This post is part of a blogging series by economics students at the Presidio Graduate School’s MBA program. You can follow along here.
By Elze van Hamelen
….”[earth] has, or had, a problem which was this: Most of the people living on it were unhappy for pretty much all of the time. Many solutions were suggested for this problem, but most of these were largely concerned with the movements of small green pieces of paper… which is odd, because on the whole, it wasn’t the small green pieces of paper that were unhappy…”
— Douglas Adams
The recent financial crisis has been a credit crisis, and in response the government and the Federal Reserve have taken an active role in increasing the money supply to manipulate business cycles. The surges and contractions of the business cycles cause fluctuations in the economy, and thus in employment. In this way these fluctuations are felt in every aspect of society. We take these cycles as a given. However, in Ecological Economics Daly and Farley (2008) put forward an interesting idea: the fluctuations in the economy are caused by the design of the monetary system, and not by law of necessity. By decoupling business cycles from the circulation of money these ups and downs can be avoided.
Currently the worldwide money supply is tightly linked to investment cycles. Business has its natural cycles, but the linkage of these cycles to the money supply by means of lending and borrowing causes a self-reinforcing feedback loop: when investment goes down, spending goes down, causing a decrease in the money supply, which will further decrease investments, and so on. Daly and Farley have a novel proposition: ‘there is no reason why the monetary system must be linked with the private commercial activity of lending and borrowing’.
Let’s imagine a world where the monetary system is decoupled from the activity of lending and borrowing. Money will be treated as a public good that facilitates exchanges within the economy. The government can match the supply based on for instance, consumer price indexes. A beneficial side effect is that inflation will be easier to control. The reserve requirements of banks will be 100%. Banks will make money by charging for services they provide and by borrowing and lending real money instead of by creating it.
What effects will such a decoupling have? Currently, the financial sector has a disproportionate size compared to the real sector: the size of the real sector is roughly $30 trillion per year, whereas the trade in money, with no intervening commodity is almost $2 trillion per day (Daly & Farley 2008, p.257). The financial sector should be in service of the real economy, and a decoupling of the money supply from investments will support this.

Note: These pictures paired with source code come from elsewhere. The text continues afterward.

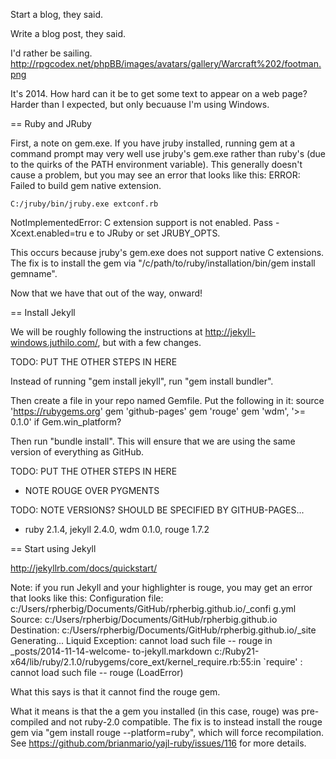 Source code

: Start a blog, they said.

Write a blog post, they said.

I'd rather be sailing. http://rpgcodex.net/phpBB/images/avatars/gallery/Warcraft%202/footman.png

It's 2014. How hard can it be to get some text to appear on a web page? Harder than I expected, but only becuause I'm using Windows.

== Ruby and JRuby

First, a note on gem.exe. If you have jruby installed, running gem at a command prompt may very well use jruby's gem.exe rather than ruby's (due to the quirks of the PATH environment variable). This generally doesn't cause a problem, but you may see an error that looks like this:
        ERROR: Failed to build gem native extension.

    C:/jruby/bin/jruby.exe extconf.rb
NotImplementedError: C extension support is not enabled. Pass -Xcext.enabled=tru
e to JRuby or set JRUBY_OPTS.

This occurs because jruby's gem.exe does not support native C extensions. The fix is to install the gem via "/c/path/to/ruby/installation/bin/gem install gemname".

Now that we have that out of the way, onward!

== Install Jekyll

We will be roughly following the instructions at http://jekyll-windows.juthilo.com/, but with a few changes.

TODO: PUT THE OTHER STEPS IN HERE

Instead of running "gem install jekyll", run "gem install bundler".

Then create a file in your repo named Gemfile. Put the following in it:
source 'https://rubygems.org'
gem 'github-pages'
gem 'rouge'
gem 'wdm', '>= 0.1.0' if Gem.win_platform?

Then run "bundle install". This will ensure that we are using the same version of everything as GitHub.

TODO: PUT THE OTHER STEPS IN HERE
- NOTE ROUGE OVER PYGMENTS

TODO: NOTE VERSIONS? SHOULD BE SPECIFIED BY GITHUB-PAGES...
- ruby 2.1.4, jekyll 2.4.0, wdm 0.1.0, rouge 1.7.2

== Start using Jekyll

http://jekyllrb.com/docs/quickstart/

Note: if you run Jekyll and your highlighter is rouge, you may get an error that looks like this:
Configuration file: c:/Users/rpherbig/Documents/GitHub/rpherbig.github.io/_confi
g.yml
            Source: c:/Users/rpherbig/Documents/GitHub/rpherbig.github.io
       Destination: c:/Users/rpherbig/Documents/GitHub/rpherbig.github.io/_site
      Generating...
  Liquid Exception: cannot load such file -- rouge in _posts/2014-11-14-welcome-
to-jekyll.markdown
c:/Ruby21-x64/lib/ruby/2.1.0/rubygems/core_ext/kernel_require.rb:55:in `require'
: cannot load such file -- rouge (LoadError)

What this says is that it cannot find the rouge gem.

What it means is that the a gem you installed (in this case, rouge) was pre-compiled and not ruby-2.0 compatible. The fix is to instead install the rouge gem via "gem install rouge --platform=ruby", which will force recompilation. See https://github.com/brianmario/yajl-ruby/issues/116 for more details.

With investments recoupled to the real economy – making rents based on increased production capacity by means of investments- the focus on how to make economic rents will shift. Currently profits are made by moving paper around. With the financial sector recoupled to the economic sector it will become more important to make profits in the real economy. Introduction of a 100% reserve requirement will bring investors closer to their investments. It is only make-believe, but it is interesting to think of what implications this will have for business. With rents primarily to be made in the real sector instead of the financial, how will this affect the organization and management of business?
The current design of the economy and its institutions, banks and business, make up a system that is unstable, unpredictable and uncontrollable. After the crisis in 2008 most agreed that things needed to change. Yet most has returned to business as usual. This necessity for change has not eroded. Exploring this possibility of decoupling the monetary system from private lending may be a perfect solution to many of our economic problems.
Daly, H., & Farley, J. (2007). Ecological Economics. Principles and Applications. Dehli: Island Press.